--- MATERIAL FOR THIS EXERCISE Enclosed Below ---
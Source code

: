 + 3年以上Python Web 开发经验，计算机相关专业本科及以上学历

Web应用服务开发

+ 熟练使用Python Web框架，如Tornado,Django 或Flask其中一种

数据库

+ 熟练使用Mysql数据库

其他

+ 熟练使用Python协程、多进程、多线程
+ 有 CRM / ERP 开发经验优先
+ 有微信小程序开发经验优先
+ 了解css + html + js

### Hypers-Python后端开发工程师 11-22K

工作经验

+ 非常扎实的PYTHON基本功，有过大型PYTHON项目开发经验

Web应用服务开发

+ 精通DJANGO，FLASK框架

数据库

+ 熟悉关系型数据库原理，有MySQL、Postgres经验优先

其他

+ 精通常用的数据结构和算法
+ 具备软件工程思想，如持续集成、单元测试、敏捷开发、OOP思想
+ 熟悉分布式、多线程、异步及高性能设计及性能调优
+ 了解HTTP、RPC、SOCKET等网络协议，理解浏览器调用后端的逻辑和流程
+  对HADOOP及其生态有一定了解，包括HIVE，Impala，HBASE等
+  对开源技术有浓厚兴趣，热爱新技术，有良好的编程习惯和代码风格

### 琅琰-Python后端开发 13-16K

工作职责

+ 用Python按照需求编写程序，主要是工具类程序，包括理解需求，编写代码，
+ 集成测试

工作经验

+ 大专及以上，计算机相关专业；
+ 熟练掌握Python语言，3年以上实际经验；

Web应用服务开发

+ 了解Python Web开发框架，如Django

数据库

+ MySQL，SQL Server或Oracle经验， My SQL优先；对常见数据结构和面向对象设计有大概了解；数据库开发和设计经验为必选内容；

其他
--- End of Enclosed MATERIAL FOR THIS EXERCISE ---
--- MATERIAL FOR THIS EXERCISE Enclosed Below ---
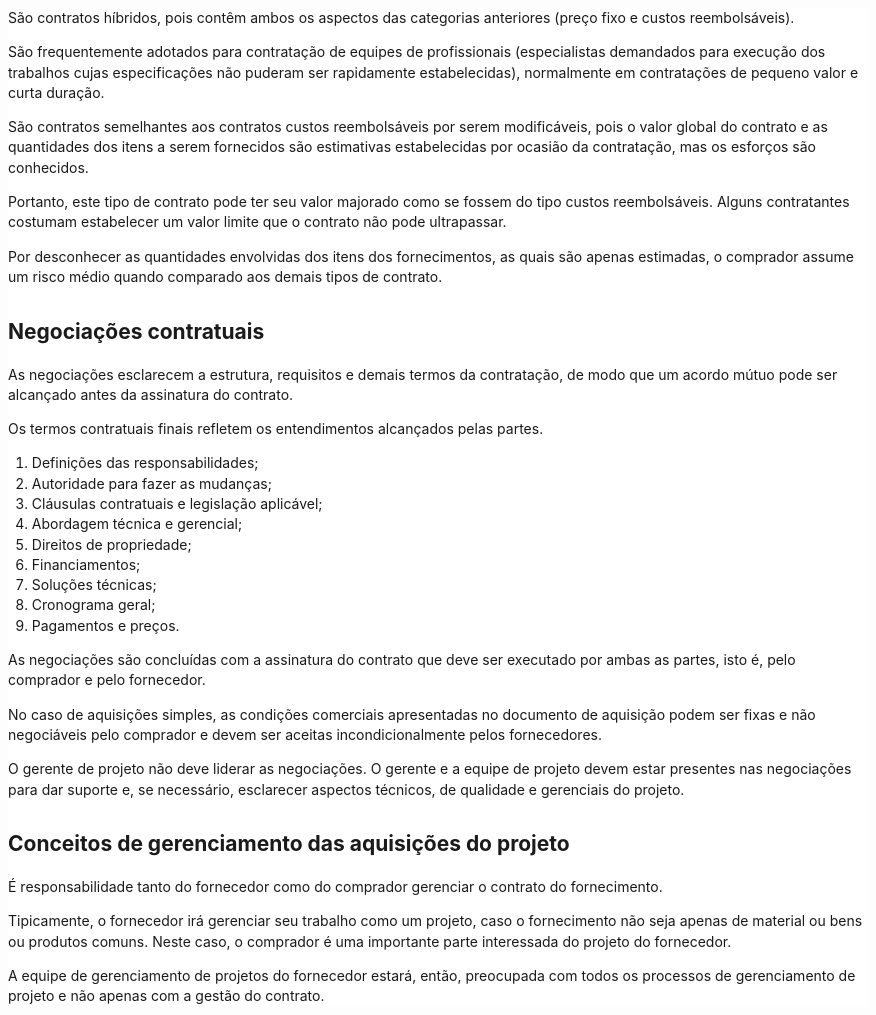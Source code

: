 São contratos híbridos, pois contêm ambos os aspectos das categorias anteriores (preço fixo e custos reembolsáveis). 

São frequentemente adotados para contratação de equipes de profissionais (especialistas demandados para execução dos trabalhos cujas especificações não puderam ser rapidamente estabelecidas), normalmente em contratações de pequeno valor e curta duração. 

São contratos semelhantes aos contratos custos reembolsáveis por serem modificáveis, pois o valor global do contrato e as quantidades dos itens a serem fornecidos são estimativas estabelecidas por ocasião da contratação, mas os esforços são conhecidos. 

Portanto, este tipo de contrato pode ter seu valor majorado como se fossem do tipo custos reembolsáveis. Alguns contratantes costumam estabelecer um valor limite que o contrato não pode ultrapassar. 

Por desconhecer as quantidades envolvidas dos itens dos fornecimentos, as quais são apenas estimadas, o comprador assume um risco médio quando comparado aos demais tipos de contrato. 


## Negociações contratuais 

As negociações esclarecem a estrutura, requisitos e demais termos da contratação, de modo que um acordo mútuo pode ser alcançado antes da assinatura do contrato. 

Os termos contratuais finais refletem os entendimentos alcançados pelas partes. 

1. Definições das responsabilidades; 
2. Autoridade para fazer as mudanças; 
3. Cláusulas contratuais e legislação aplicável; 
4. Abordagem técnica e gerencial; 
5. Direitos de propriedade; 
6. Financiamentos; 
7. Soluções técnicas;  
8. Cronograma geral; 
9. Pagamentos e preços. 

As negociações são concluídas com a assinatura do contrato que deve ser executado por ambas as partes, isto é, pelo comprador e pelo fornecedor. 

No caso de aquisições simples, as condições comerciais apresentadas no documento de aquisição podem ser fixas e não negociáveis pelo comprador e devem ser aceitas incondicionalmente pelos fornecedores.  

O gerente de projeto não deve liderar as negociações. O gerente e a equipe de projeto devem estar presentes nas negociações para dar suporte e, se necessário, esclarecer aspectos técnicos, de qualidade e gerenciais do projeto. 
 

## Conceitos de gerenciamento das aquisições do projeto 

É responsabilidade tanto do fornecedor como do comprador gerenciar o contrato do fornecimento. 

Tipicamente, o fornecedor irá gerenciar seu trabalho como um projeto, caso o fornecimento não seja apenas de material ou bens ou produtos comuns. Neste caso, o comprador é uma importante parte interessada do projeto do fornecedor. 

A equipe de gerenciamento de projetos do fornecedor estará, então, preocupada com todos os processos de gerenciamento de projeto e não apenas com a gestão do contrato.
--- End of Enclosed MATERIAL FOR THIS EXERCISE ---
--- MATERIAL FOR THIS EXERCISE Enclosed Below ---
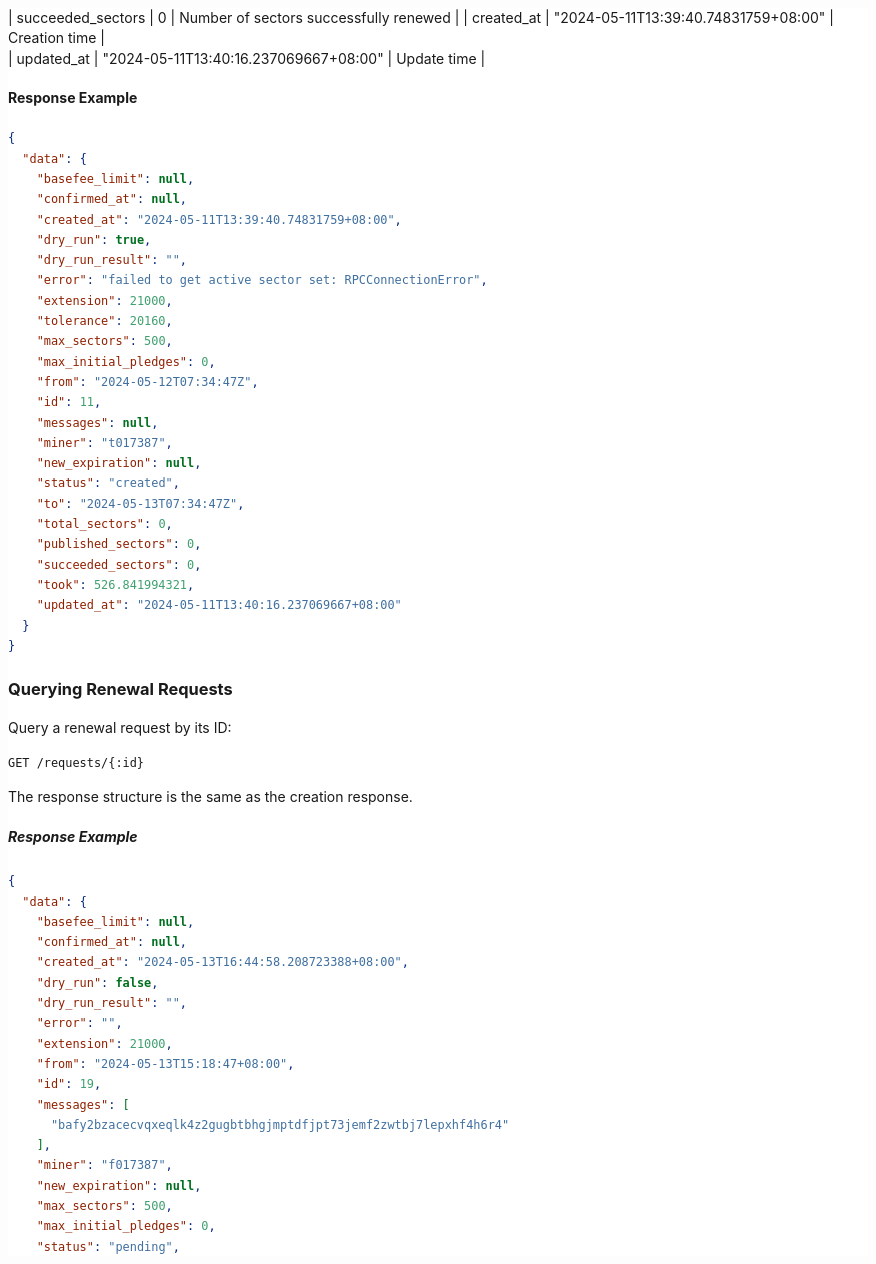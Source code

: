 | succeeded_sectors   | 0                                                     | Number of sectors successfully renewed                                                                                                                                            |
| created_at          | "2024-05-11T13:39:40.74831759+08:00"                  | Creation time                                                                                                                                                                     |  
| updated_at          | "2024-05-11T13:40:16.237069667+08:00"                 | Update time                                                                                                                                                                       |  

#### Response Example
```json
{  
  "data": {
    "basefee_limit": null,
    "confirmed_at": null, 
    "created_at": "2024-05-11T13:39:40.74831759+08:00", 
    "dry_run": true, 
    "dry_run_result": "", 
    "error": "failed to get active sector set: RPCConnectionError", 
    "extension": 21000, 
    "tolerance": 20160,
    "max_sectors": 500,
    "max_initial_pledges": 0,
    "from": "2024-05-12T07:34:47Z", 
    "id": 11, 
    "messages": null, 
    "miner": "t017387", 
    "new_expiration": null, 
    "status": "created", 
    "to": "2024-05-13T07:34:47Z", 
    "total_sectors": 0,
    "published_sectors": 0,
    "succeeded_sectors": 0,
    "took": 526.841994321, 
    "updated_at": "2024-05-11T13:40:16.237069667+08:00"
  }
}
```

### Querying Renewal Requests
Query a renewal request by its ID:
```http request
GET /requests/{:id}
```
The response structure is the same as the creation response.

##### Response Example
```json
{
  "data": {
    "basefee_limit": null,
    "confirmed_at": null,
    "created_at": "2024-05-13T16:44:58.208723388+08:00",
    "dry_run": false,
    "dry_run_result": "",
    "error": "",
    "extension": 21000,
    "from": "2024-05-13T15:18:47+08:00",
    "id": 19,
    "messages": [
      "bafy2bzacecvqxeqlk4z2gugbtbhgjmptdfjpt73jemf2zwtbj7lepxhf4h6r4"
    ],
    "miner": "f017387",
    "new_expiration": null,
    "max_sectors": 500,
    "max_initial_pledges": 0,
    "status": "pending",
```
--- End of Enclosed MATERIAL FOR THIS EXERCISE ---
WHAT THE TASK REQUIRES ▸ One stretch of the lines above is wanted, from the line that contains "2. Autoridade para fazer as mudanças;" through the line that contains "As negociações são". Output it exactly.

RESULT OF THE TASK ▸
2. Autoridade para fazer as mudanças; 
3. Cláusulas contratuais e legislação aplicável; 
4. Abordagem técnica e gerencial; 
5. Direitos de propriedade; 
6. Financiamentos; 
7. Soluções técnicas;  
8. Cronograma geral; 
9. Pagamentos e preços. 

As negociações são concluídas com a assinatura do contrato que deve ser executado por ambas as partes, isto é, pelo comprador e pelo fornecedor. 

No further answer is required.